Exact copies of all the entries are required, and no pictures should appear in them.

Saved entries:
·····
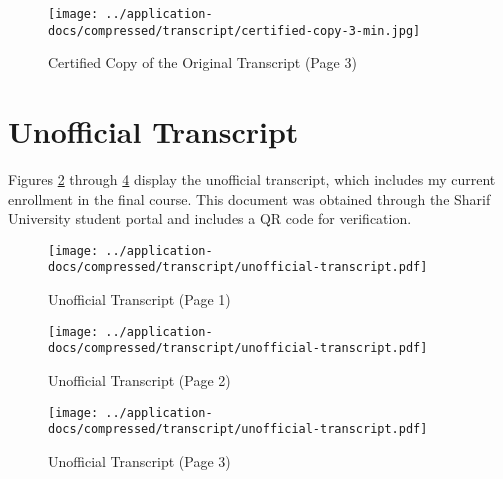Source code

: \clearpage

\vspace*{\fill}
\begin{figure}[H]
    \centering
    \texttt{[image: ../application-docs/compressed/transcript/certified-copy-3-min.jpg]}
    \caption{Certified Copy of the Original Transcript (Page 3)}
    \label{fig:certified-copy-transcript-3}
\end{figure}
\vspace*{\fill}

\clearpage

\section{Unofficial Transcript}\label{sec:unofficial-transcript}

Figures \ref{fig:unofficial-transcript-1} through \ref{fig:unofficial-transcript-3} display the unofficial transcript, which includes my current enrollment in the final course. This document was obtained through the Sharif University student portal and includes a QR code for verification.

\vspace*{\fill}
\begin{figure}[H]
    \centering
    \texttt{[image: ../application-docs/compressed/transcript/unofficial-transcript.pdf]}
    \caption{Unofficial Transcript (Page 1)}
    \label{fig:unofficial-transcript-1}
\end{figure}
\vspace*{\fill}

\clearpage

\vspace*{\fill}
\begin{figure}[H]
    \centering
    \texttt{[image: ../application-docs/compressed/transcript/unofficial-transcript.pdf]}
    \caption{Unofficial Transcript (Page 2)}
    \label{fig:unofficial-transcript-2}
\end{figure}
\vspace*{\fill}

\clearpage

\vspace*{\fill}
\begin{figure}[H]
    \centering
    \texttt{[image: ../application-docs/compressed/transcript/unofficial-transcript.pdf]}
    \caption{Unofficial Transcript (Page 3)}
    \label{fig:unofficial-transcript-3}
\end{figure}
\vspace*{\fill}

\clearpage

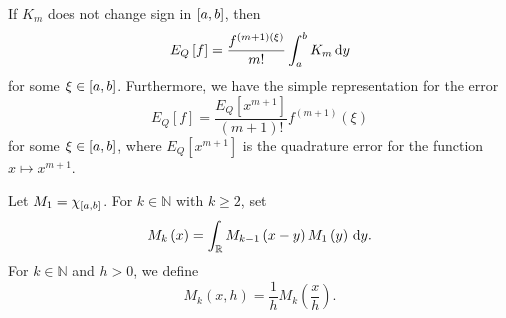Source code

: \begin{frame}
    \begin{theorem}
        If $K_{m}$ does not change sign in $\left[a,b\right]$, then
        \begin{equation*}
            E_{Q}\left[f\right]=
            \dfrac{f^{\left(m+1\right)\left(\xi\right)}}{m!}
            \int_{a}^{b}K_{m}
            \dl y
        \end{equation*}
        for some $\xi\in\left[a,b\right]$.
        Furthermore, we have the simple representation for the error
        \begin{equation*}
            E_{Q}\left[f\right]=
            \dfrac{E_{Q}\left[x^{m+1}\right]}{\left(m+1\right)!}
            f^{\left(m+1\right)}\left(\xi\right)
        \end{equation*}
        for some $\xi\in\left[a,b\right]$, where $E_{Q}\left[x^{m+1}\right]$
        is the quadrature error for the function $x\mapsto x^{m+1}$.
    \end{theorem}

    \begin{definition}
        Let $M_{1}=\chi_{\left[a,b\right]}$.
        For $k\in\mathbb{N}$ with $k\geq 2$, set
        \begin{equation*}
            M_{k}\left(x\right)=
            \int_{\mathbb{R}}
            M_{k-1}\left(x-y\right)M_{1}\left(y\right)
            \dl y.
        \end{equation*}
        For $k\in\mathbb{N}$ and $h>0$, we define
        \begin{equation*}
            M_{k}\left(x,h\right)=
            \dfrac{1}{h}
            M_{k}
            \left(\dfrac{x}{h}\right).
        \end{equation*}
    \end{definition}
\end{frame}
·····
◆ **Written answer**
Source code

: \clearpage

\vspace*{\fill}
\begin{figure}[H]
    \centering
    \texttt{[image: ../application-docs/compressed/transcript/certified-copy-3-min.jpg]}
    \caption{Certified Copy of the Original Transcript (Page 3)}
    \label{fig:certified-copy-transcript-3}
\end{figure}
\vspace*{\fill}

\clearpage

\section{Unofficial Transcript}\label{sec:unofficial-transcript}

Figures \ref{fig:unofficial-transcript-1} through \ref{fig:unofficial-transcript-3} display the unofficial transcript, which includes my current enrollment in the final course. This document was obtained through the Sharif University student portal and includes a QR code for verification.

\vspace*{\fill}
\begin{figure}[H]
    \centering
    \texttt{[image: ../application-docs/compressed/transcript/unofficial-transcript.pdf]}
    \caption{Unofficial Transcript (Page 1)}
    \label{fig:unofficial-transcript-1}
\end{figure}
\vspace*{\fill}

\clearpage

\vspace*{\fill}
\begin{figure}[H]
    \centering
    \texttt{[image: ../application-docs/compressed/transcript/unofficial-transcript.pdf]}
    \caption{Unofficial Transcript (Page 2)}
    \label{fig:unofficial-transcript-2}
\end{figure}
\vspace*{\fill}

\clearpage

\vspace*{\fill}
\begin{figure}[H]
    \centering
    \texttt{[image: ../application-docs/compressed/transcript/unofficial-transcript.pdf]}
    \caption{Unofficial Transcript (Page 3)}
    \label{fig:unofficial-transcript-3}
\end{figure}
\vspace*{\fill}

\clearpage

Source code

: \begin{frame}
    \begin{theorem}
        If $K_{m}$ does not change sign in $\left[a,b\right]$, then
        \begin{equation*}
            E_{Q}\left[f\right]=
            \dfrac{f^{\left(m+1\right)\left(\xi\right)}}{m!}
            \int_{a}^{b}K_{m}
            \dl y
        \end{equation*}
        for some $\xi\in\left[a,b\right]$.
        Furthermore, we have the simple representation for the error
        \begin{equation*}
            E_{Q}\left[f\right]=
            \dfrac{E_{Q}\left[x^{m+1}\right]}{\left(m+1\right)!}
            f^{\left(m+1\right)}\left(\xi\right)
        \end{equation*}
        for some $\xi\in\left[a,b\right]$, where $E_{Q}\left[x^{m+1}\right]$
        is the quadrature error for the function $x\mapsto x^{m+1}$.
    \end{theorem}

    \begin{definition}
        Let $M_{1}=\chi_{\left[a,b\right]}$.
        For $k\in\mathbb{N}$ with $k\geq 2$, set
        \begin{equation*}
            M_{k}\left(x\right)=
            \int_{\mathbb{R}}
            M_{k-1}\left(x-y\right)M_{1}\left(y\right)
            \dl y.
        \end{equation*}
        For $k\in\mathbb{N}$ and $h>0$, we define
        \begin{equation*}
            M_{k}\left(x,h\right)=
            \dfrac{1}{h}
            M_{k}
            \left(\dfrac{x}{h}\right).
        \end{equation*}
    \end{definition}
\end{frame}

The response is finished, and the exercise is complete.